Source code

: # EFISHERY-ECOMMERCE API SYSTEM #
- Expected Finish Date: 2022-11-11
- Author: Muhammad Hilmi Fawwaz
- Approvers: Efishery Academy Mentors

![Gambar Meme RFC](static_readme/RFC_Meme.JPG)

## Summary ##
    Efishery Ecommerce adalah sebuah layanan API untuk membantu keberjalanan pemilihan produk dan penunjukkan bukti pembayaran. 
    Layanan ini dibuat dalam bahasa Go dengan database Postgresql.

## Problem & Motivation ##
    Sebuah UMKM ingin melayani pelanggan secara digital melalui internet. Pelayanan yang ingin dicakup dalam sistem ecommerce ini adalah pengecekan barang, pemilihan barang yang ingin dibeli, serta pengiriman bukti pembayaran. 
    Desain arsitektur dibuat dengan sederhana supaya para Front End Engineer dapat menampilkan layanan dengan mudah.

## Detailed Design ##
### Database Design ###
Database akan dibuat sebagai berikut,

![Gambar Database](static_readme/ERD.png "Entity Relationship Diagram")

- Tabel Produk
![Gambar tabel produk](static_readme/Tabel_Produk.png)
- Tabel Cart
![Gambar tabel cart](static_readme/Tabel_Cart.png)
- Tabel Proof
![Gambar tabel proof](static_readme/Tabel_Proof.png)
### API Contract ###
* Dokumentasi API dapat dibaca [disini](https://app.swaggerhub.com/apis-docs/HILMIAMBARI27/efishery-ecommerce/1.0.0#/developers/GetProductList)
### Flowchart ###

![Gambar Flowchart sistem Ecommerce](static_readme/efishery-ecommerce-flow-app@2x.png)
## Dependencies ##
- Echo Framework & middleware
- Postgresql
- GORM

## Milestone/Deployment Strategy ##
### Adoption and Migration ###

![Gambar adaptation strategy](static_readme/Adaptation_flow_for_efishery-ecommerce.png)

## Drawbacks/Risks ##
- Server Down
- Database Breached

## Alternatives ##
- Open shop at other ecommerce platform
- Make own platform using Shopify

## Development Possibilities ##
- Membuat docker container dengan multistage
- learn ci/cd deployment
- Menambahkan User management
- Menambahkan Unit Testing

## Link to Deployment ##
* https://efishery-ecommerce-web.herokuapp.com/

◆ TASK DIRECTIONS: The entire listing has to be written out again exactly.

◆ TASK ANSWER:
Source code

: # EFISHERY-ECOMMERCE API SYSTEM #
- Expected Finish Date: 2022-11-11
- Author: Muhammad Hilmi Fawwaz
- Approvers: Efishery Academy Mentors

![Gambar Meme RFC](static_readme/RFC_Meme.JPG)

## Summary ##
    Efishery Ecommerce adalah sebuah layanan API untuk membantu keberjalanan pemilihan produk dan penunjukkan bukti pembayaran. 
    Layanan ini dibuat dalam bahasa Go dengan database Postgresql.

## Problem & Motivation ##
    Sebuah UMKM ingin melayani pelanggan secara digital melalui internet. Pelayanan yang ingin dicakup dalam sistem ecommerce ini adalah pengecekan barang, pemilihan barang yang ingin dibeli, serta pengiriman bukti pembayaran. 
    Desain arsitektur dibuat dengan sederhana supaya para Front End Engineer dapat menampilkan layanan dengan mudah.

## Detailed Design ##
### Database Design ###
Database akan dibuat sebagai berikut,

![Gambar Database](static_readme/ERD.png "Entity Relationship Diagram")

- Tabel Produk
![Gambar tabel produk](static_readme/Tabel_Produk.png)
- Tabel Cart
![Gambar tabel cart](static_readme/Tabel_Cart.png)
- Tabel Proof
![Gambar tabel proof](static_readme/Tabel_Proof.png)
### API Contract ###
* Dokumentasi API dapat dibaca [disini](https://app.swaggerhub.com/apis-docs/HILMIAMBARI27/efishery-ecommerce/1.0.0#/developers/GetProductList)
### Flowchart ###

![Gambar Flowchart sistem Ecommerce](static_readme/efishery-ecommerce-flow-app@2x.png)
## Dependencies ##
- Echo Framework & middleware
- Postgresql
- GORM

## Milestone/Deployment Strategy ##
### Adoption and Migration ###

![Gambar adaptation strategy](static_readme/Adaptation_flow_for_efishery-ecommerce.png)

## Drawbacks/Risks ##
- Server Down
- Database Breached

## Alternatives ##
- Open shop at other ecommerce platform
- Make own platform using Shopify

## Development Possibilities ##
- Membuat docker container dengan multistage
- learn ci/cd deployment
- Menambahkan User management
- Menambahkan Unit Testing

## Link to Deployment ##
* https://efishery-ecommerce-web.herokuapp.com/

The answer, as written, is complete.